Mr Denton said that because the operator had clearly taken no notice of his decision to refuse its short notice application and had gone ahead with then proposed cancellations on the very day it submitted its applications to the TC’s office, he decided to call it to a Public Inquiry (PI).

The call-up letter was sent on September 12, 2017, citing Sections 14ZA and 17(1) and (3) of the Public Passenger Vehicles Act 1981 as well as Article 4.1(a) of Regulation EC 1071/2009 and Section 26 of the Transport Act 1985.

The letter was addressed to the directors of D & DH Transport Services Ltd, as that was the company name on the VOL database on that day. By letter of the same date, Michael James was called to the inquiry in his capacity as TM to consider his good repute.

In preparing for the PI, Mr Denton noted that Michael James had “considerable past involvement with passenger transport operations.”

He had been the director of Acorn Coach & Bus Ltd when its licence was revoked at a PI in February 2015. The company had previously been given a formal warning at a PI in December 2013. At the 2015 PI, there were significant maintenance shortcomings and the TC further found that the operator had both run services in contravention of Section 6 of the Transport Act 1985 and failed to operate a local service in accordance with the same Section. The TC found that Acorn lacked both professional competence and good repute, and disqualified Michael James from holding a licence for 12 months.

In addition, Mr James had been the director of Vals Coach & Bus Ltd when its licence was revoked at the same February 2015 PI for failing to satisfy financial standing requirements.

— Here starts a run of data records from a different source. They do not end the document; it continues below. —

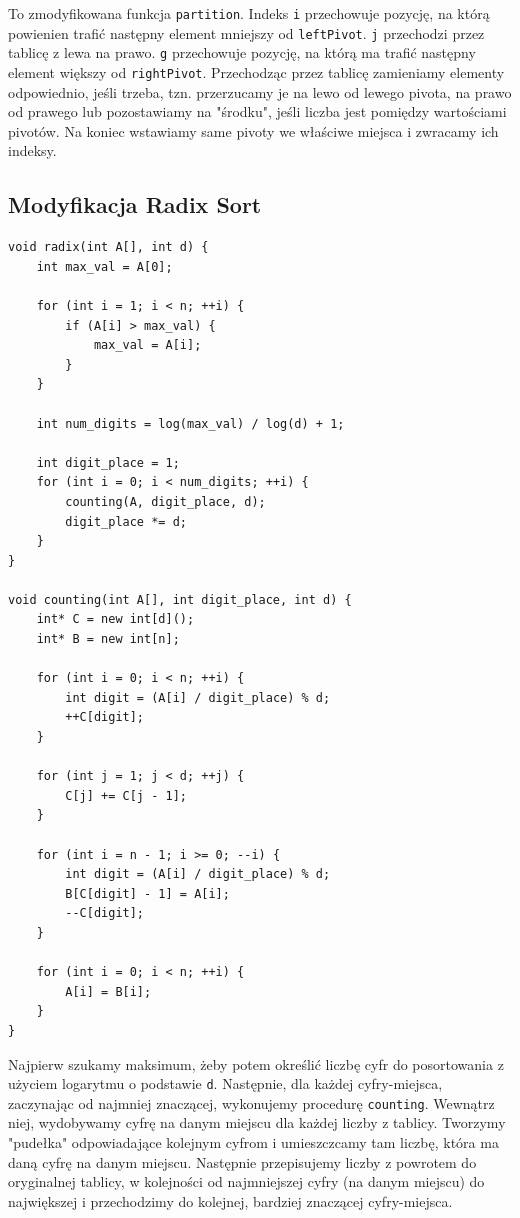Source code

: \documentclass{article}
\begin{document}
To zmodyfikowana funkcja \texttt{partition}. Indeks \texttt{i} przechowuje pozycję, na którą powienien trafić następny element mniejszy od \texttt{leftPivot}. \texttt{j} przechodzi przez tablicę z lewa na prawo. \texttt{g} przechowuje pozycję, na którą ma trafić następny element większy od \texttt{rightPivot}. Przechodząc przez tablicę zamieniamy elementy odpowiednio, jeśli trzeba, tzn. przerzucamy je na lewo od lewego pivota, na prawo od prawego lub pozostawiamy na "środku", jeśli liczba jest pomiędzy wartościami pivotów. Na koniec wstawiamy same pivoty we właściwe miejsca i zwracamy ich indeksy.

\subsection{Modyfikacja Radix Sort}

\begin{verbatim}
void radix(int A[], int d) {
    int max_val = A[0];

    for (int i = 1; i < n; ++i) {
        if (A[i] > max_val) {
            max_val = A[i];
        }
    }

    int num_digits = log(max_val) / log(d) + 1;

    int digit_place = 1;
    for (int i = 0; i < num_digits; ++i) {
        counting(A, digit_place, d);
        digit_place *= d;
    }
}

void counting(int A[], int digit_place, int d) {
    int* C = new int[d]();
    int* B = new int[n];   

    for (int i = 0; i < n; ++i) {
        int digit = (A[i] / digit_place) % d;
        ++C[digit];
    }

    for (int j = 1; j < d; ++j) {
        C[j] += C[j - 1];
    }

    for (int i = n - 1; i >= 0; --i) {
        int digit = (A[i] / digit_place) % d;
        B[C[digit] - 1] = A[i];
        --C[digit];
    }

    for (int i = 0; i < n; ++i) {
        A[i] = B[i];
    }
}
\end{verbatim}

Najpierw szukamy maksimum, żeby potem określić liczbę cyfr do posortowania z użyciem logarytmu o podstawie \texttt{d}. Następnie, dla każdej cyfry-miejsca, zaczynając od najmniej znaczącej, wykonujemy procedurę \texttt{counting}. Wewnątrz niej, wydobywamy cyfrę na danym miejscu dla każdej liczby z tablicy. Tworzymy "pudełka" odpowiadające kolejnym cyfrom i umieszczcamy tam liczbę, która ma daną cyfrę na danym miejscu. Następnie przepisujemy liczby z powrotem do oryginalnej tablicy, w kolejności od najmniejszej cyfry (na danym miejscu) do największej i przechodzimy do kolejnej, bardziej znaczącej cyfry-miejsca.
\end{document}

Mr James had also been the director of Tamworth Coach & Bus Ltd when its licence was revoked at a PI in December 2013 for failing to satisfy financial standing requirements. The TC removed Mr James’ good repute as a TM too at this PI (for his failures at Acorn) and disqualified him from acting as a TM again until he retook and passed the TM CPC examination (which he subsequently did in March 2015).

Mr Denton added: “I further noted that Michael James had been declared bankrupt in January 2011 and had been discharged in January 2012.

“I further noted that a payment to CLO by cheque from North Warwickshire Travel Ltd for an unrelated registration application on June 8, 2017 had been returned by the bank unpaid. This suggested that the company might be having financial problems.”

The Public Inquiry

The call-up letter stated that evidence of financial standing of £12,200 (the amount required for four vehicles) must be submitted to the Office of the TC in Birmingham by October 4, 2017, seven days before the PI was due to be held.

“The evidence should take the form of company accounts (if available), original bank statements and any overdraft facility, loan or factoring agreement,” explained Mr Denton.

“On October 9, 2017, my clerk received from Mr James a single sheet of paper headed ‘Annex 3: Finance Agreement.’ The agreement was between the operator and Polesworth Motor Finance Ltd, although the headed paper was that of a different company, Polesworth Garage Ltd. The details on the sheet, however, followed the template of a factoring agreement. They purported to show that there was £50,000 available to the operator. No bank statements were supplied.”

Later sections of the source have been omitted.